> [Data for this task]:
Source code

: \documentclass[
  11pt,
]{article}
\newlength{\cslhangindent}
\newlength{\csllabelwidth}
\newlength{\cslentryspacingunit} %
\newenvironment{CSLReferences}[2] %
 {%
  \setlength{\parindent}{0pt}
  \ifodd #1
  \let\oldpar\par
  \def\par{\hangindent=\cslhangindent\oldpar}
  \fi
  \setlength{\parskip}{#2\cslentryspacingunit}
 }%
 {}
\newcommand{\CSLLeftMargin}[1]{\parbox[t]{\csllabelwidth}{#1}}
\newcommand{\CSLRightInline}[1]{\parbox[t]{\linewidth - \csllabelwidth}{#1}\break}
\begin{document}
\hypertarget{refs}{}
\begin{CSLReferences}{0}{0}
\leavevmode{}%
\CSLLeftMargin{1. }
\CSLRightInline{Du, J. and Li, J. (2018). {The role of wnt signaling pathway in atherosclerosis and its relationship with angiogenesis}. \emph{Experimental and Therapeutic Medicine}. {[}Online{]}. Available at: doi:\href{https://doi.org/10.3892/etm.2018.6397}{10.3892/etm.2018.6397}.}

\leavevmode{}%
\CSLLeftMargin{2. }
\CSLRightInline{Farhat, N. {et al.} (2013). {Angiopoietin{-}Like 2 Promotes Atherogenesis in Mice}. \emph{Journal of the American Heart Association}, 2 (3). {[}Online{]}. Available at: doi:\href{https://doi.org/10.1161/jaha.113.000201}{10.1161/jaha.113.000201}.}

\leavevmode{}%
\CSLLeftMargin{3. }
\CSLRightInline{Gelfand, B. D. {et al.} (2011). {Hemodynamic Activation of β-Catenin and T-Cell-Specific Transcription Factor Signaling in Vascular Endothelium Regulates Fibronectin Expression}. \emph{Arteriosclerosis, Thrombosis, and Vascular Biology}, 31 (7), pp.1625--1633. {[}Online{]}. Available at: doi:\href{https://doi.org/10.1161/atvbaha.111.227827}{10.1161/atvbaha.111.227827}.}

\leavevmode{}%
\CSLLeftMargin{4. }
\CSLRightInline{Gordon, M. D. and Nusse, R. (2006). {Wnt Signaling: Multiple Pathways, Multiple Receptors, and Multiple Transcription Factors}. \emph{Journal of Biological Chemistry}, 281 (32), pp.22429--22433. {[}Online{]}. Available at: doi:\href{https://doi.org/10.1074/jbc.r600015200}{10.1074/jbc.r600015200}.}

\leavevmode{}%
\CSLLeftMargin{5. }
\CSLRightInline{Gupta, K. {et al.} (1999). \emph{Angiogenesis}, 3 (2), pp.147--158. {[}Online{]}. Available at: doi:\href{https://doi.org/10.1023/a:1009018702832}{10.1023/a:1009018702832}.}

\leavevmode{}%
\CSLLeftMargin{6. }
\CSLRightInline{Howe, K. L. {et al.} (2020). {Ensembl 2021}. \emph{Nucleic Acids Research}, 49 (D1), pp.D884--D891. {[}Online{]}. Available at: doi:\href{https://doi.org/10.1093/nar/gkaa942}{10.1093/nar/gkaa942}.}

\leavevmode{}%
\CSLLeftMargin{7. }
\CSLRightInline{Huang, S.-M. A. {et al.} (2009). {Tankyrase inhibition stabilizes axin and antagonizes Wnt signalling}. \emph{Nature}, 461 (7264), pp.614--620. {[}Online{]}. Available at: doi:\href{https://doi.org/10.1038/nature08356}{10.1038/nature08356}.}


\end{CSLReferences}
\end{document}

> [Exercise objective]: Within the entries above, work out the number of lines that include the string "newlength" and give only that.

> [Answer to this task]: 3